Just like Wildebeest migration, when the time for change has come through swam intelligence, the herds, consumers, gather the power from its crowds and begin to move into a new season; whose understanding ensures success of a brand, business or leader.
The gathering of crowds to effect change can be best understood as Crowdsourcing that the South African consumer, just like the wildebeest, harnesses and implements change.
Crowdsourcing, a modern business term coined in 2005, is defined by Merriam-Webster as the process of obtaining needed services, ideas, or content by soliciting contributions from a large group of people, especially an online community, rather than from employees or suppliers.
A portmanteau of crowd and outsourcing, its more specific definitions are yet heavily debated. This mode of sourcing is often used to divide work between participants, and has a history of success prior to the digital age—"offline".
By definition, crowdsourcing combines the efforts of numerous self-selected volunteers or part-time workers; each person's contribution combines with those of others to achieve a cumulative result.
Crowdsourcing is distinguished from outsourcing in that the work can come from an undefined public (instead of being commissioned from a specific, named group) and in that crowdsourcing includes a mix of bottom-up and top-down processes.
Regarding the most significant advantages of using crowdsourcing the literature generally discussed costs, speed, quality, flexibility, scalability, and diversity.
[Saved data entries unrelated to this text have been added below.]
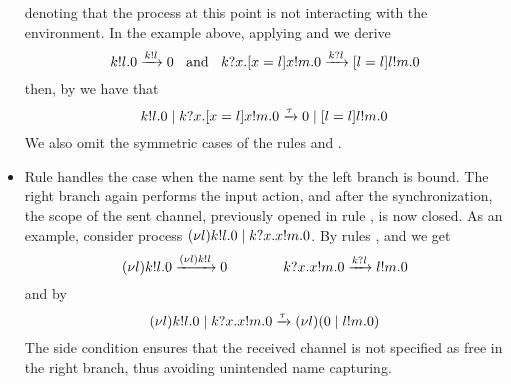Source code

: \begin{itemize}
denoting that the process at this point is not interacting with the environment.
In the example above, applying  and  we derive 
\[
k!l.0
\xrightarrow{k!l}
0 
\;\;\text{ and }\;\;
k?x.[ x = l ]x!m.0
\xrightarrow{k?l}
[ l = l ]l!m.0
\]
then, by  we have that
\[
k!l.0 \;|\; k?x.[ x = l ]x!m.0
\xrightarrow{\tau} 
0 \;|\; [ l = l ]l!m.0
\]
We also omit the symmetric cases of the rules  and .
%
%
\item Rule  handles the case when the name sent by the left branch is bound. 
The right branch again performs the input action, and after 
the synchronization, the scope of the sent channel, previously opened in rule , is now closed.
As an example, consider process $(\nu l)k!l.0 \;|\; k?x.x!m.0$. 
By rules ,  and  we get
\[
(\nu l)k!l.0
\xrightarrow{(\nu l)k!l} 0
\qquad\qquad
k?x.x!m.0
\xrightarrow{k?l}
l!m.0
\]
and by 
\[
(\nu l)k!l.0 \;|\; k?x.x!m.0
\xrightarrow{\tau} 
(\nu l)(0 \;|\; l!m.0)
\]
The side condition ensures that the received channel is not specified as free in the right branch, thus avoiding unintended name capturing. 

\end{itemize}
In order to master crowds that possess swam intelligence and a market that has a high demand of nutritious livelihood, the brand, business or leader must become Rainmaker; creating and managing seasons in the form of self-reformation.
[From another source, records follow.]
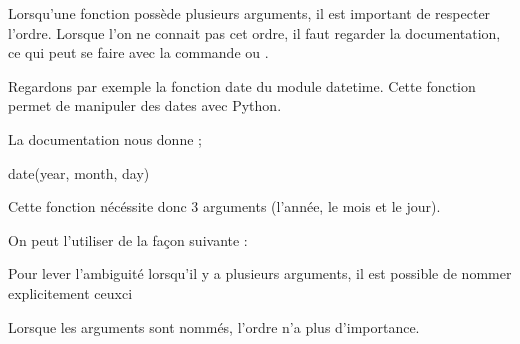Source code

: \documentclass[letterpaper,10pt,english]{sphinxhowto}
\begin{document}
\sphinxAtStartPar
Lorsqu’une fonction possède plusieurs arguments, il est important de respecter l’ordre. Lorsque l’on ne connait pas cet ordre, il faut regarder la documentation, ce qui peut se faire avec la commande  ou .

\sphinxAtStartPar
Regardons par exemple la fonction date du module datetime. Cette fonction permet de manipuler des dates avec Python.

\begin{sphinxVerbatim}[commandchars=\\\{\}]
   
\end{sphinxVerbatim}

\sphinxAtStartPar
La documentation nous donne ;

\begin{sphinxVerbatim}[commandchars=\\\{\}]
date(year, month, day)
\end{sphinxVerbatim}

\sphinxAtStartPar
Cette fonction nécéssite donc 3 arguments (l’année, le mois et le jour).

\sphinxAtStartPar
On peut l’utiliser de la façon suivante :

\begin{sphinxVerbatim}[commandchars=\\\{\}]
    
\end{sphinxVerbatim}

\sphinxAtStartPar
Pour lever l’ambiguité lorsqu’il y a plusieurs arguments, il est possible de nommer explicitement ceux\sphinxhyphen{}ci

\begin{sphinxVerbatim}[commandchars=\\\{\}]
    
\end{sphinxVerbatim}

\sphinxAtStartPar
Lorsque les arguments sont nommés, l’ordre n’a plus d’importance.
\end{document}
To stay ahead of the negative effects of the Wildebeest Theory in consumer behaviour, the brand, business or leader must, through the Rainmaker Theory. The Rainmaker Theory denotes that every rainfall and every storm within a season of rain has an author and that is the person to watch as opposed to gauging the strength of the rainfall only.
When storms rise, many watch the clouds; the Rainmaker Theory says that you look at the one that makes it rain. Rain in Africa is believed to be brought not only by Mother Nature’s seasonal dictates, but also the results of the efforts of Rainmakers.
It is known when the season for rain is due and the rain is not forthcoming the leadership consults a rainmaker. Rainmakers are also known to avail themselves in dry lands whence thirsty grounds are yearning for rain, thus serving; yet so, there is a catch.
The rainmaker is the maker of rain and all rainmakers have an objective, that objective understood will go a long way to know the end game of the seasonal rains. Within the theory and thinking of rainmaking, there is need to always question all the methods, practices, track record of the rainmaker to understand what the current efforts will result in.
In science, Rainmaking, also known as artificial precipitation, is the act of attempting to artificially induce or increase precipitation, usually to stave off drought. Brands, Businesses, and Leaders must make it happen; they must produce the rain that creates and grows the nutrients necessary for the consumers and citizens to consume; rainmaking is not an option.
In African, and also South American cultures, in summertime during a drought, for instance, the rainmaker would dance and sing songs on the plains, and the activity was believed by others in the tribe to magically cause clouds to come and bring the life-giving rain.
The Rainmaking Theory consolidates all these to highlight the aspect of a rainmaker answering a need by making it “rain” for the landscape for the benefit of specific leaders; and self.
A brand, business and leader must study the wildebeest, understand migration, and know how to manage environments in order to stay ahead for profit and developmental growth.